Exercise aim: Hand back each record exactly as you find it.

Stored data section start

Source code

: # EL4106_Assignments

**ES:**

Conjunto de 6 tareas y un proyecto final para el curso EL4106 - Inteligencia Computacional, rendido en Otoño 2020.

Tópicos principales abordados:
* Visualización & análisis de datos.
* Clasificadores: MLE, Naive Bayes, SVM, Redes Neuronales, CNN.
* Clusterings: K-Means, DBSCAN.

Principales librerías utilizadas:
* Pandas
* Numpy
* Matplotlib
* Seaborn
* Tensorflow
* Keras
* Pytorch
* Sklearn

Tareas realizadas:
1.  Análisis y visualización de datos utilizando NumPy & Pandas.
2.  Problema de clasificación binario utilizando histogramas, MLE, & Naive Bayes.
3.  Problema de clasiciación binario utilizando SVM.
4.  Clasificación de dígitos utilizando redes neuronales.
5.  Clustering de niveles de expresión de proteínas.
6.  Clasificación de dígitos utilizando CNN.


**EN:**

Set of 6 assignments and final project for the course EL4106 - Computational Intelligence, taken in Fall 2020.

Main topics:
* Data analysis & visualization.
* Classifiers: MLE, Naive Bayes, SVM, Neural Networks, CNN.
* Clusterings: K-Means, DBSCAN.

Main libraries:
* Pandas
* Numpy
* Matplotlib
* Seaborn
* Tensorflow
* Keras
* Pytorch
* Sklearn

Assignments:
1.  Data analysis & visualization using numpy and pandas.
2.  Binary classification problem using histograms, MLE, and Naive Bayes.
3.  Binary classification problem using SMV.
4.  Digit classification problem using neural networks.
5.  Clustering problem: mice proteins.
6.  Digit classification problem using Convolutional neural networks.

Stored data section end

Task answer:
Source code

: # EL4106_Assignments

**ES:**

Conjunto de 6 tareas y un proyecto final para el curso EL4106 - Inteligencia Computacional, rendido en Otoño 2020.

Tópicos principales abordados:
* Visualización & análisis de datos.
* Clasificadores: MLE, Naive Bayes, SVM, Redes Neuronales, CNN.
* Clusterings: K-Means, DBSCAN.

Principales librerías utilizadas:
* Pandas
* Numpy
* Matplotlib
* Seaborn
* Tensorflow
* Keras
* Pytorch
* Sklearn

Tareas realizadas:
1.  Análisis y visualización de datos utilizando NumPy & Pandas.
2.  Problema de clasificación binario utilizando histogramas, MLE, & Naive Bayes.
3.  Problema de clasiciación binario utilizando SVM.
4.  Clasificación de dígitos utilizando redes neuronales.
5.  Clustering de niveles de expresión de proteínas.
6.  Clasificación de dígitos utilizando CNN.


**EN:**

Set of 6 assignments and final project for the course EL4106 - Computational Intelligence, taken in Fall 2020.

Main topics:
* Data analysis & visualization.
* Classifiers: MLE, Naive Bayes, SVM, Neural Networks, CNN.
* Clusterings: K-Means, DBSCAN.

Main libraries:
* Pandas
* Numpy
* Matplotlib
* Seaborn
* Tensorflow
* Keras
* Pytorch
* Sklearn

Assignments:
1.  Data analysis & visualization using numpy and pandas.
2.  Binary classification problem using histograms, MLE, and Naive Bayes.
3.  Binary classification problem using SMV.
4.  Digit classification problem using neural networks.
5.  Clustering problem: mice proteins.
6.  Digit classification problem using Convolutional neural networks.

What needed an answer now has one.